In the session, I walked through the evolution and mechanics of logical replication in PostgreSQL—starting with a quick overview of replication concepts, then diving into logical replication slots, failover and switchover strategies, and ultimately exploring how PostgreSQL 17 introduces native support for failover slots, including configuration tips, synchronization methods (both manual and automatic), and the steps needed to ensure your setup is failover-ready.

Let's get to the details: Ensuring High Availability of Logical Replication in PostgreSQL 17 with failover logical slots
Below, you'll find the slides from my presentation at PGConf India 2025.

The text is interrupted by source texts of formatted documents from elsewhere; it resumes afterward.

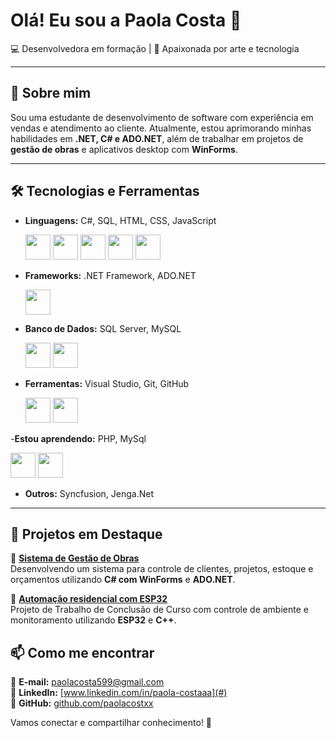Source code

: # Olá! Eu sou a Paola Costa 👋

💻 Desenvolvedora em formação | 🎨 Apaixonada por arte e tecnologia

---

## 🚀 Sobre mim
Sou uma estudante de desenvolvimento de software com experiência em vendas e atendimento ao cliente. Atualmente, estou aprimorando minhas habilidades em **.NET, C# e ADO.NET**, além de trabalhar em projetos de **gestão de obras** e aplicativos desktop com **WinForms**.

---

## 🛠 Tecnologias e Ferramentas

- **Linguagens:** C#, SQL, HTML, CSS, JavaScript
  
          
  <img loading="lazy" src ="https://cdn.jsdelivr.net/gh/devicons/devicon@latest/icons/csharp/csharp-original.svg" width="40" height="40"/>
  <img loading="lazy" src ="https://cdn.jsdelivr.net/gh/devicons/devicon@latest/icons/sqldeveloper/sqldeveloper-original.svg" width="40" height="40"/>
  <img loading="lazy" src ="https://cdn.jsdelivr.net/gh/devicons/devicon@latest/icons/html5/html5-original.svg" width="40" height="40"/>
  <img loading="lazy" src ="https://cdn.jsdelivr.net/gh/devicons/devicon@latest/icons/css3/css3-original.svg" width="40" height="40"/>
  <img loading="lazy" src ="https://cdn.jsdelivr.net/gh/devicons/devicon@latest/icons/javascript/javascript-original.svg" width="40" height="40"/>
          
- **Frameworks:** .NET Framework, ADO.NET
  

  <img loading="lazy" src="https://cdn.jsdelivr.net/gh/devicons/devicon@latest/icons/dot-net/dot-net-plain-wordmark.svg" width="40" height="40"/>
  
- **Banco de Dados:** SQL Server, MySQL

  
  <img loading="lazy" src ="https://cdn.jsdelivr.net/gh/devicons/devicon@latest/icons/sqldeveloper/sqldeveloper-original.svg" width="40" height="40"/>
  <img loading="lazy" src ="https://cdn.jsdelivr.net/gh/devicons/devicon@latest/icons/mysql/mysql-original.svg" width="40" height="40"/>

- **Ferramentas:** Visual Studio, Git, GitHub

  
  <img loading="lazy" src="https://cdn.jsdelivr.net/gh/devicons/devicon@latest/icons/git/git-original.svg" width="40" height="40"/>
  <img loading="lazy" src="https://cdn.jsdelivr.net/gh/devicons/devicon@latest/icons/github/github-original.svg" width="40" height="40"/>

-**Estou aprendendo:** PHP, MySql


  <img loading="lazy" src="https://cdn.jsdelivr.net/gh/devicons/devicon@latest/icons/php/php-original.svg" width="40" height="40"/> <img loading="lazy" src="https://cdn.jsdelivr.net/gh/devicons/devicon@latest/icons/mysql/mysql-original.svg" width="40" height="40"/>
  
  
- **Outros:** Syncfusion, Jenga.Net
---

## 📌 Projetos em Destaque

🔹 **[Sistema de Gestão de Obras](#)**  
Desenvolvendo um sistema para controle de clientes, projetos, estoque e orçamentos utilizando **C# com WinForms** e **ADO.NET**.

🔹 **[Automação residencial com ESP32](#)**  
Projeto de Trabalho de Conclusão de Curso com controle de ambiente e monitoramento utilizando **ESP32** e **C++**.



## 📫 Como me encontrar
📩 **E-mail:** paolacosta599@gmail.com  
🔗 **LinkedIn:** [www.linkedin.com/in/paola-costaaa](#)  
🐙 **GitHub:** [github.com/paolacostxx](#)

Vamos conectar e compartilhar conhecimento! 🚀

Failover Logical Slots - Ensuring High Availability of Logical Replication in PostgreSQL 17
Nisha Moond
Application Developer
Fujitsu

Agenda
- Logical Replication overview
- Logical Replication slots
- Failover & Switchover basics
- Switchover in PostgreSQL16
- Synchronization of Logical Replication slots
- Configuring failover slots in PostgreSQL 17
- Synchronization methods: manual & automatic
- Steps to ensure failover readiness
- Switchover in PostgreSQL 17
- Summary

Logical Replication in PostgreSQL
- Replicates changes at the logical level instead of raw data blocks.
- Uses publish-subscribe model:
- Publisher - Defines the set of changes to replicate
- Subscriber - Receives and applies the changes
- Uses WAL decoding to extract changes without copying entire database files.

Logical Replication slots
Replication slots holds all required information for seamless replication of the data
- Provides a way to ensure publisher does not remove WAL files, required by the downstream.
- Two types:
- Streaming Replication slots
- Logical Replication slots
- Logical slots contain an output plugin, used by logical decoding.

Example of a slot
postgres=# SELECT pg_create_logical_replication_slot('logical_slot', 'test_decoding');
pg_create_logical_replication_slot
------------------------------------
(logical_slot,0/702E8F8)
postgres=# SELECT * FROM pg_replication_slots;
slot_name | plugin | slot_type | database | active | active_pid | xmin | restart_lsn |
--------------+---------------+-----------+----------+--------+------------+------+-------------+
logical_slot | test_decoding | logical | postgres | f | | | 0/702E8C0 |
...
confirmed_flush_lsn | wal_status | safe_wal_size | two_phase | invalidation_reason |
---------------------+------------+---------------+-----------+---------------------+
0/702E8F8 | reserved | 16586240 | f | |
...

Failover / Switchover of a node
- Failover- The process of automatically switching to a standby server if the primary server fails, ensuring continuous availability and minimal disruption
- Switchover - The planned and manual process of switching the standby server to primary server, ensuring a smooth transition without data loss and minimal downtime
- When a failure or switchover happens, high availability of cluster is ensured by making the standby node as primary as quickly as possible
- The time taken in the process is called downtime.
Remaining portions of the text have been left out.